Retype word for word the lines of the data below, from the first to the one bearing "In the first", with that one included.

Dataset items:
--- START ---

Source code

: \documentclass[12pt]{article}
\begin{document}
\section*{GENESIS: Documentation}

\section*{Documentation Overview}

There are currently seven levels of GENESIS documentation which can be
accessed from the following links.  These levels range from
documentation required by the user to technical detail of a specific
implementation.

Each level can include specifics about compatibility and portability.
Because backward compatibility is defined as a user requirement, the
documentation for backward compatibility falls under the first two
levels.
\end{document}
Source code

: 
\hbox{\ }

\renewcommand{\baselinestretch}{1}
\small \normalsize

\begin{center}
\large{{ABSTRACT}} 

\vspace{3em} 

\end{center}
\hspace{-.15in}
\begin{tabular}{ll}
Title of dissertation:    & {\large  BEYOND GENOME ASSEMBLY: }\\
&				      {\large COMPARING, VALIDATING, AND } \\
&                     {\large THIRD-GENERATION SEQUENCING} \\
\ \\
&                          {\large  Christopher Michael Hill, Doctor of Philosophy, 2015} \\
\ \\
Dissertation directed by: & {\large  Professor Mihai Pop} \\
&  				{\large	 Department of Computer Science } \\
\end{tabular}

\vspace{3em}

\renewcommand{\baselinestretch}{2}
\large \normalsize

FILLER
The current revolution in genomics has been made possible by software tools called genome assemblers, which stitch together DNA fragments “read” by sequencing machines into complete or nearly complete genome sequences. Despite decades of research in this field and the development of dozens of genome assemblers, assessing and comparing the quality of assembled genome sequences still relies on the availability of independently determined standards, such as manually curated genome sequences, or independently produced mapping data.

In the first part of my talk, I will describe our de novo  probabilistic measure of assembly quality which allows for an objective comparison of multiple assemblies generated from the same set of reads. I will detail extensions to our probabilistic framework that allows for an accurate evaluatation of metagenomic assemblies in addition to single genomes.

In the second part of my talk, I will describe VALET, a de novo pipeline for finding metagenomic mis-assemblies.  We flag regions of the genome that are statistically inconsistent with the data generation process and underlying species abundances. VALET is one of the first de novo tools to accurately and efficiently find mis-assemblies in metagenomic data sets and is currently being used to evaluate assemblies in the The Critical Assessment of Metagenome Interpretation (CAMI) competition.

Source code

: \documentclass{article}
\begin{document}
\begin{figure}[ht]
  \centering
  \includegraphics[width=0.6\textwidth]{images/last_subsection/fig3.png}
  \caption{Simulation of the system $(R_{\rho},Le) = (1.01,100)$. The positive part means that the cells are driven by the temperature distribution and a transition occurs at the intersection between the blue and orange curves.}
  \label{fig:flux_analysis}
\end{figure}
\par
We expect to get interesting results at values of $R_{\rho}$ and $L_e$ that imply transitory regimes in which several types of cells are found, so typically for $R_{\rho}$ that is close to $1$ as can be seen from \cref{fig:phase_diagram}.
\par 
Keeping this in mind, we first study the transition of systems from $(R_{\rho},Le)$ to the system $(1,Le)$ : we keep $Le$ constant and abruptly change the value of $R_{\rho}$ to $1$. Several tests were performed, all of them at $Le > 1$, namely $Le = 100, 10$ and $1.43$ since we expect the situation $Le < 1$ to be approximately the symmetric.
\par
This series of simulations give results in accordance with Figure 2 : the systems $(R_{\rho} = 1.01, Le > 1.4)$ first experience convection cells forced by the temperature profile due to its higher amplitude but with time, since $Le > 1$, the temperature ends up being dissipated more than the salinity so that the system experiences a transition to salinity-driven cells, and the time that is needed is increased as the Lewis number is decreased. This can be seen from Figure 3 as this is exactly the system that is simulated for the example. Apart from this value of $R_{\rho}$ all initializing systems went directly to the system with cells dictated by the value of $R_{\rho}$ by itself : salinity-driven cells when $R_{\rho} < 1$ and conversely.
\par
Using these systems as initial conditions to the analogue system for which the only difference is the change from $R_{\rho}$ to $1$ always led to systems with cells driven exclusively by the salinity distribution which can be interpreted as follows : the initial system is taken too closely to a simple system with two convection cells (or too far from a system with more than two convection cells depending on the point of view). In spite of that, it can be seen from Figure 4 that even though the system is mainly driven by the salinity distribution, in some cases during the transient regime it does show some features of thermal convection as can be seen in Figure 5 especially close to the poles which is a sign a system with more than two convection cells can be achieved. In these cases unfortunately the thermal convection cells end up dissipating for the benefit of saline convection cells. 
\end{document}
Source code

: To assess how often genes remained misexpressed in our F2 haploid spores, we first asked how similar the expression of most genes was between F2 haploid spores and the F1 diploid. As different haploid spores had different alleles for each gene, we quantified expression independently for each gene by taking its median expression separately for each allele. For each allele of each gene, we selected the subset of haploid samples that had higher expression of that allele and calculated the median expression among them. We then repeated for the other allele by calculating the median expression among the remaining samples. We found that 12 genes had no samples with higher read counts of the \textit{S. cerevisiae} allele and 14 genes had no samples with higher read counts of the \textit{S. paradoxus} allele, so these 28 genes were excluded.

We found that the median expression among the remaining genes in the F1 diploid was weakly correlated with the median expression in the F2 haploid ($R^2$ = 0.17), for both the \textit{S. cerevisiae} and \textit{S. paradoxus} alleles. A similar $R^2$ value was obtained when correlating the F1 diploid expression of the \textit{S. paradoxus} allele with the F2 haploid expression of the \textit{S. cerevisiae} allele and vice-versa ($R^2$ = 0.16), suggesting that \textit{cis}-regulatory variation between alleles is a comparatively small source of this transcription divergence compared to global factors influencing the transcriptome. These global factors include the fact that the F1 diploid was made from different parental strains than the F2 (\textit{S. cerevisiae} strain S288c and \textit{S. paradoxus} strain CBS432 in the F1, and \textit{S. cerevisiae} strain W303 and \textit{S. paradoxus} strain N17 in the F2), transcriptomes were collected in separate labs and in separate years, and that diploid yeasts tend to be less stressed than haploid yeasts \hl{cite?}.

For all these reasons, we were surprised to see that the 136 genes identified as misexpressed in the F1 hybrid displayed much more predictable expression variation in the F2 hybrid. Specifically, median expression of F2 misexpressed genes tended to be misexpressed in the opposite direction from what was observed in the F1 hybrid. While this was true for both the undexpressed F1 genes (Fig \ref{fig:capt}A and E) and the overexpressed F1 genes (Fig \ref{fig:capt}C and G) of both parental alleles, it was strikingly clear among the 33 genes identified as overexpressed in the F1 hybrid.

--- END ---

## [SOLUTION FOR THIS PROBLEM]
Source code

: \documentclass[12pt]{article}
\begin{document}
\section*{GENESIS: Documentation}

\section*{Documentation Overview}

There are currently seven levels of GENESIS documentation which can be
accessed from the following links.  These levels range from
documentation required by the user to technical detail of a specific
implementation.

Each level can include specifics about compatibility and portability.
Because backward compatibility is defined as a user requirement, the
documentation for backward compatibility falls under the first two
levels.
\end{document}
Source code

: 
\hbox{\ }

\renewcommand{\baselinestretch}{1}
\small \normalsize

\begin{center}
\large{{ABSTRACT}} 

\vspace{3em} 

\end{center}
\hspace{-.15in}
\begin{tabular}{ll}
Title of dissertation:    & {\large  BEYOND GENOME ASSEMBLY: }\\
&				      {\large COMPARING, VALIDATING, AND } \\
&                     {\large THIRD-GENERATION SEQUENCING} \\
\ \\
&                          {\large  Christopher Michael Hill, Doctor of Philosophy, 2015} \\
\ \\
Dissertation directed by: & {\large  Professor Mihai Pop} \\
&  				{\large	 Department of Computer Science } \\
\end{tabular}

\vspace{3em}

\renewcommand{\baselinestretch}{2}
\large \normalsize

FILLER
The current revolution in genomics has been made possible by software tools called genome assemblers, which stitch together DNA fragments “read” by sequencing machines into complete or nearly complete genome sequences. Despite decades of research in this field and the development of dozens of genome assemblers, assessing and comparing the quality of assembled genome sequences still relies on the availability of independently determined standards, such as manually curated genome sequences, or independently produced mapping data.

In the first part of my talk, I will describe our de novo  probabilistic measure of assembly quality which allows for an objective comparison of multiple assemblies generated from the same set of reads. I will detail extensions to our probabilistic framework that allows for an accurate evaluatation of metagenomic assemblies in addition to single genomes.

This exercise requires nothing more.